Chalk – Wayne Gallman ($4,600)
- Saquon is out, and Gallman projects to take over Saquon’s workload in the Giants backfield. A guy who could get 15 touches at only $4,600 is insanely good value, but Wayne Gallman isn’t exactly a great player. It’s going to be very difficult to fade him, as the matchup is a decent one against Washington, and the Giants’ o-line looks to be much improved over last season. There are still paths to Gallman not meeting expectations, however. The Giants could go to more of a committee approach in the backfield, or they may decide to just let Danny Dimes rip the ball across the yard all game. Danny Dimes’ rushing ability also negates some of Gallman’s possible red zone/goal-line carries, as we already saw Jones run in two touchdowns himself last week
Pivot – Chris Thompson ($4,500)
- It is hard to find any RB with the type of touch expectation that Gallman has this week, but in a game script where Gallman fails, Chris Thompson on the other side of the ball should succeed. Thompson has served as the passing down RB for Washington, getting 23 targets and 12 carries through three weeks. All other RB plays around this price range are thin, but since DraftKings is a PPR site, Thompson’s pass-catching upside should give him a reasonable points expectation.
One last thing, I’m going to toss in a few guys each week who project to be sub 10% owned, hopefully even lower, that I expect can have a great week fantasy points-wise. These plays could be the piece that gets your tournament team to the top of the leaderboards, but they could very easily crash and burn as well. Play them at your own risk.
QB – Case Keenum ($4,900)
- Through three games, Case Keenum has put up fantasy scores of 30.2, 16.74 and 19.58 against the Eagles, Cowboys, and Bears respectively. The Redskins defense is not good, and the Giants should put up some points, forcing Keenum to continue to throw the ball as much as he has the past three games. The Giants defense is the softest matchup he has had so far this season. If he puts up 16 fantasy points (200 yards, 2 TD’s) he becomes a fantastic value at this incredibly cheap price tag.
WR – Allen Robinson ($5,600)
- Xavier Rhodes and the Vikings pass defense has not been as solid this season as they have been in years past.

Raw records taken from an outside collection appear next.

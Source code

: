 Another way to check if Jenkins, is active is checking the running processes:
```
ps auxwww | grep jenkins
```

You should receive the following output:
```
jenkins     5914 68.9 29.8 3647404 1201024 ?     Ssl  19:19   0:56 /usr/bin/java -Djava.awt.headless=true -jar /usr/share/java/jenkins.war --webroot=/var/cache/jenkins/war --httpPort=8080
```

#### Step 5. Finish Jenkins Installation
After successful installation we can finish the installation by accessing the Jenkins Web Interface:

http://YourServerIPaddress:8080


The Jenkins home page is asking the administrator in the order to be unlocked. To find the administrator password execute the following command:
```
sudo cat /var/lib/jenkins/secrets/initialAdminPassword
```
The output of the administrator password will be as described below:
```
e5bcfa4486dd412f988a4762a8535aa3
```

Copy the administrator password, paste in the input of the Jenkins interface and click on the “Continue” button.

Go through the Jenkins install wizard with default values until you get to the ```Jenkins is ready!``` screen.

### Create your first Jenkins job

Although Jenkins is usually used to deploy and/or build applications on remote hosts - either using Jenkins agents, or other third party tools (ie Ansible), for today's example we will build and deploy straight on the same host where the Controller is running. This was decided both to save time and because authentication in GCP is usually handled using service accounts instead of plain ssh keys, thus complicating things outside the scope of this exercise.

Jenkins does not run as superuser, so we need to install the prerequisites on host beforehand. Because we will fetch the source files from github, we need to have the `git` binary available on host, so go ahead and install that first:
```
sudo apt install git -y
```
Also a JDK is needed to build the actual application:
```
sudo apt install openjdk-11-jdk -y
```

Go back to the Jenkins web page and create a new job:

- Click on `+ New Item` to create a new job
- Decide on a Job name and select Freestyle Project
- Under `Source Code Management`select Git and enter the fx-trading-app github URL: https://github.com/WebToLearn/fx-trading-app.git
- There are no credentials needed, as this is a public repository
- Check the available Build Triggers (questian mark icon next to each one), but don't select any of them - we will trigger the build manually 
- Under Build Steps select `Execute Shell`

Robinson has been targeted 27 times through 3 games and has yet to score a TD. It’s a hard pill to swallow playing one of Mitch Trubisky’s pass catchers, but Robinson has the volume and the talent to have a monster game in this spot.
RB – Marlon Mack ($6,100)
- Marlon Mack should not be low owned in the spot, and yet many sites are projecting him to be right around 10% owned. The Raiders run defense has improved this season, but as a 7 point home favorite, Mack should expect to see about 20 carries. At just $6,100, that is a fantastic value. The only legitimate rush offense the Raiders have faced is the Vikings, and Dalvin Cook ran for 110 yards and a TD on 16 carries. Mack is in a great spot this week but should see his ownership projection creep up as the week goes along.